Coquitlam Metro-Ford SC
- Full name: Coquitlam Metro-Ford Soccer Club
- Founded: 1984
- Stadium: Percy Perry Stadium
- Capacity: 2,100
- League: BC Coastal Soccer League, BC Soccer Premier League, Vancouver Metro Soccer League

= Coquitlam Metro-Ford SC =

Coquitlam Metro-Ford Soccer Club (CMFSC) is a Canadian soccer club based in Coquitlam, British Columbia. Its youth teams play in the BC Coastal Soccer League and the BC Soccer Premier League. Its senior teams play in the Vancouver Metro Soccer League. The club primarily plays its home matches at Percy Perry Stadium.

==History==
Coquitlam Metro-Ford Soccer Club was founded in 2007 as a merger between Metro-Ford Soccer Club and Coquitlam City Soccer Association. Both clubs were originally founded in 1984.

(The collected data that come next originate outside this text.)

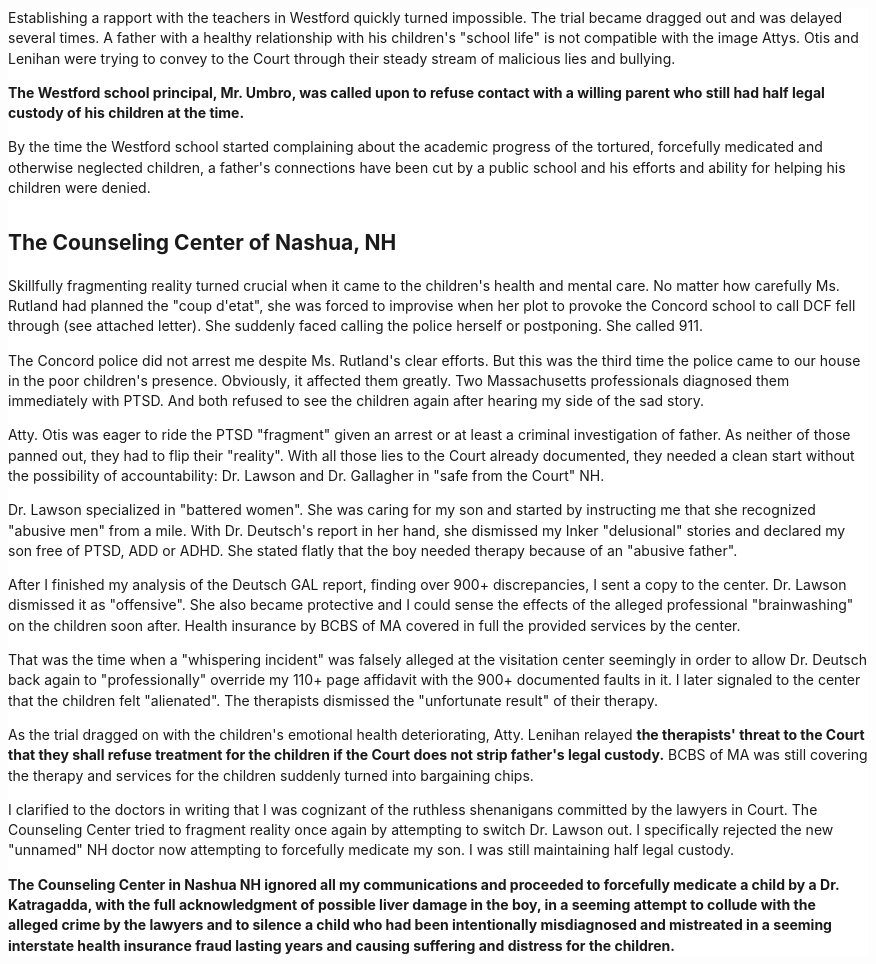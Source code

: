 Establishing a rapport with the teachers in Westford quickly turned impossible. The trial became dragged out and was delayed several times. A father with a healthy relationship with his children's "school life" is not compatible with the image Attys. Otis and Lenihan were trying to convey to the Court through their steady stream of malicious lies and bullying.

**The Westford school principal, Mr. Umbro, was called upon to refuse contact with a willing parent who still had half legal custody of his children at the time.**

By the time the Westford school started complaining about the academic progress of the tortured, forcefully medicated and otherwise neglected children, a father's connections have been cut by a public school and his efforts and ability for helping his children were denied.

## The Counseling Center of Nashua, NH

Skillfully fragmenting reality turned crucial when it came to the children's health and mental care. No matter how carefully Ms. Rutland had planned the "coup d'etat", she was forced to improvise when her plot to provoke the Concord school to call DCF fell through (see attached letter). She suddenly faced calling the police herself or postponing. She called 911.

The Concord police did not arrest me despite Ms. Rutland's clear efforts. But this was the third time the police came to our house in the poor children's presence. Obviously, it affected them greatly. Two Massachusetts professionals diagnosed them immediately with PTSD. And both refused to see the children again after hearing my side of the sad story.

Atty. Otis was eager to ride the PTSD "fragment" given an arrest or at least a criminal investigation of father. As neither of those panned out, they had to flip their "reality". With all those lies to the Court already documented, they needed a clean start without the possibility of accountability: Dr. Lawson and Dr. Gallagher in "safe from the Court" NH.

Dr. Lawson specialized in "battered women". She was caring for my son and started by instructing me that she recognized "abusive men" from a mile. With Dr. Deutsch's report in her hand, she dismissed my Inker "delusional" stories and declared my son free of PTSD, ADD or ADHD. She stated flatly that the boy needed therapy because of an "abusive father".

After I finished my analysis of the Deutsch GAL report, finding over 900+ discrepancies, I sent a copy to the center. Dr. Lawson dismissed it as "offensive". She also became protective and I could sense the effects of the alleged professional "brainwashing" on the children soon after. Health insurance by BCBS of MA covered in full the provided services by the center.

That was the time when a "whispering incident" was falsely alleged at the visitation center seemingly in order to allow Dr. Deutsch back again to "professionally" override my 110+ page affidavit with the 900+ documented faults in it. I later signaled to the center that the children felt "alienated". The therapists dismissed the "unfortunate result" of their therapy.

As the trial dragged on with the children's emotional health deteriorating, Atty. Lenihan relayed **the therapists' threat to the Court that they shall refuse treatment for the children if the Court does not strip father's legal custody.** BCBS of MA was still covering the therapy and services for the children suddenly turned into bargaining chips.

I clarified to the doctors in writing that I was cognizant of the ruthless shenanigans committed by the lawyers in Court. The Counseling Center tried to fragment reality once again by attempting to switch Dr. Lawson out. I specifically rejected the new "unnamed" NH doctor now attempting to forcefully medicate my son. I was still maintaining half legal custody.

**The Counseling Center in Nashua NH ignored all my communications and proceeded to forcefully medicate a child by a Dr. Katragadda, with the full acknowledgment of possible liver damage in the boy, in a seeming attempt to collude with the alleged crime by the lawyers and to silence a child who had been intentionally misdiagnosed and mistreated in a seeming interstate health insurance fraud lasting years and causing suffering and distress for the children.**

The Coquitlam Metro-Ford Soccer Club senior men's team, Wolves, have won the Men's Provincial A Cup twice, the Vancouver Metro Soccer League Premier Division five times, and the Imperial Cup once.

Since the merger in 2007, its boy's teams have won the Provincial Premier Cup 11 times, the Provincial A Cup six times, and the Provincial B Cup twice.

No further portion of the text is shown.